The JPEG format supports 24‑bit color, so it preserves the subtle variations in brightness and hue found in photographs. A progressive JPEG file displays a low-resolution version of the image in the web browser while the full image is downloading.
JPEG image compression is called lossy because it selectively discards image data. A higher quality setting results in less data being discarded, but the JPEG compression method may still degrade sharp detail in an image, particularly in images containing type or vector art.
Artifacts, such as wavelike patterns or blocky areas of banding, are created each time you save an image in JPEG format. Therefore, you should always save JPEG files from the original image, not from a previously saved JPEG.
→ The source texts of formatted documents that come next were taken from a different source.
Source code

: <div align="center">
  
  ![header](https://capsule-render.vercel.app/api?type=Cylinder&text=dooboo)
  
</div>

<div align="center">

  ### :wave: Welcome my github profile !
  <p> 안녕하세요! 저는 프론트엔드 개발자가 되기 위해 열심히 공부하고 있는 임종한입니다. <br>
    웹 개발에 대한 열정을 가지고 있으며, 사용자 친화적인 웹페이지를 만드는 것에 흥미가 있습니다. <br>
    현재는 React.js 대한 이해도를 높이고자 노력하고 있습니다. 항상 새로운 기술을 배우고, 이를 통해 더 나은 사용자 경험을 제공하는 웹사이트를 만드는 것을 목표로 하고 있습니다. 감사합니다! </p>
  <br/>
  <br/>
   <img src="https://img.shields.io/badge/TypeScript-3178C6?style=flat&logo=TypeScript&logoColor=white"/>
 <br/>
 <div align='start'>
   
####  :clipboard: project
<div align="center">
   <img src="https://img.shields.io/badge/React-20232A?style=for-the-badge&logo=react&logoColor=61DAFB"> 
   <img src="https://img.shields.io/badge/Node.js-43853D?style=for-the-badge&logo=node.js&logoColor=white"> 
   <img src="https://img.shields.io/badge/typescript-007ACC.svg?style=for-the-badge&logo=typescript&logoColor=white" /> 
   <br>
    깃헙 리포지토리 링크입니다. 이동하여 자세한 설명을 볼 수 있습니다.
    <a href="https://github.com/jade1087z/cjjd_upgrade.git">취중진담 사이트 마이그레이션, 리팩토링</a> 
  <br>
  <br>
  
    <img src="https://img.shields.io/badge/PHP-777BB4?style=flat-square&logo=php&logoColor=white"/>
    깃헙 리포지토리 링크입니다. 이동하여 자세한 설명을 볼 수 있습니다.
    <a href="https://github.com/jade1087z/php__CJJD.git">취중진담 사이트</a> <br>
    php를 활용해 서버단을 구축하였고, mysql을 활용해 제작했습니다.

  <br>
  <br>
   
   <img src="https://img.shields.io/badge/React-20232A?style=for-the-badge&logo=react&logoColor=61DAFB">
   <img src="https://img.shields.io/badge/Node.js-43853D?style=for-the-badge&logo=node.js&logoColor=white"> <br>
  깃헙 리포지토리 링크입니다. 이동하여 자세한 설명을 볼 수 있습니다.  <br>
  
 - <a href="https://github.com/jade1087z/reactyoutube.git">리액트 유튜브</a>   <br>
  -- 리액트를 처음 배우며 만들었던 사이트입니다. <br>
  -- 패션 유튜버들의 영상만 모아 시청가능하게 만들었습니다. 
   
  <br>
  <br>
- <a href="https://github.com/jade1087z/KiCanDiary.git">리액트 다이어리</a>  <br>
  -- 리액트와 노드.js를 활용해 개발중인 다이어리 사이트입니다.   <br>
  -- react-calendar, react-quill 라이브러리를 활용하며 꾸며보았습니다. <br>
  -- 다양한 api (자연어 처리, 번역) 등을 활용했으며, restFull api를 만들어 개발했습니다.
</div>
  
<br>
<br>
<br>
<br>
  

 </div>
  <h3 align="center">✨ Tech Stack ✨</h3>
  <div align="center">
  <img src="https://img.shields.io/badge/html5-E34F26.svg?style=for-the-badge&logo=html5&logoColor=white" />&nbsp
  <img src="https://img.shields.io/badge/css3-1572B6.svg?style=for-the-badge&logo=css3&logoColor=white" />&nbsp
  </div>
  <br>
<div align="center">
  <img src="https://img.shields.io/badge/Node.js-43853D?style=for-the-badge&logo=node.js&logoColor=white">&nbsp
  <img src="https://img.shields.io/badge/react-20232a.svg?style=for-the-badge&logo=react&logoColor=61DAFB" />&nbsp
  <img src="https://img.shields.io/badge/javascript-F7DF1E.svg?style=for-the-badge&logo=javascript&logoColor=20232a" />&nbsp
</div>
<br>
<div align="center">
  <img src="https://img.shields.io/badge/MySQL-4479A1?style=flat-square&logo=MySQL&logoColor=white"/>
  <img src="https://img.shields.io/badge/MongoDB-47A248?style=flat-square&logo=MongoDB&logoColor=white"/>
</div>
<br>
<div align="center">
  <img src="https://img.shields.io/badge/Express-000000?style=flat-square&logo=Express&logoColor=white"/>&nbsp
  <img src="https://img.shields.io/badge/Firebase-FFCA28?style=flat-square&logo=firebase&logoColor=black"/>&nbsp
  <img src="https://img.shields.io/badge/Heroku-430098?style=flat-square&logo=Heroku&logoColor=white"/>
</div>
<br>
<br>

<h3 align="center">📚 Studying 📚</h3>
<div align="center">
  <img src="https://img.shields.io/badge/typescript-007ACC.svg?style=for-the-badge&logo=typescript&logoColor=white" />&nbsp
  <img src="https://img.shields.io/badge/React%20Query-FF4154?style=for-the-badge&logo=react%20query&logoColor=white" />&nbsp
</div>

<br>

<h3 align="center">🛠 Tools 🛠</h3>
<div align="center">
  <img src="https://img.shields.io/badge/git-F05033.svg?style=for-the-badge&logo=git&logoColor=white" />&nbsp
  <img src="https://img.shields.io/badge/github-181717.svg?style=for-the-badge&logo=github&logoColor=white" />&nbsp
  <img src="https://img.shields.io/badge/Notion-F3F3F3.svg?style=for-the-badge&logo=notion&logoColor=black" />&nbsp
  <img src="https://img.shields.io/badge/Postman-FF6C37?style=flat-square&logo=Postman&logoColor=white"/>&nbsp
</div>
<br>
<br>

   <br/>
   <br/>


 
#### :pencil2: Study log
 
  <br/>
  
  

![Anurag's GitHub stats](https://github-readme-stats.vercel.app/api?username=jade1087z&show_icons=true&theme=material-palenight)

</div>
The JPEG format does not support transparency. When you save an image as a JPEG file, transparent pixels are filled with the matte color specified in the Save For Web dialog box. To simulate the effect of background transparency, you can match the matte color to the web page background color. If your image contains transparency and you do not know the web page background color, or if the background is a pattern, you should use a format that supports transparency (GIF, PNG‑8, or PNG‑24).
JPEG is the standard format for compressing photographs.
Choose a quality option (Low, Medium, High, and so on) from the pop‑up menu under the optimization format menu.
Click the arrow in the Quality menu and drag the Quality pop‑up slider.
Enter a value between 0 and 100 in the Quality box.
The higher the Quality setting, the more detail is preserved in the optimized image, but the larger the file size. View the optimized image at several quality settings to determine the best balance between quality and file size.
Some browsers do not support progressive JPEGs.
Some browsers use ICC profiles for color correction. The ICC profile of the image depends on your current color setting.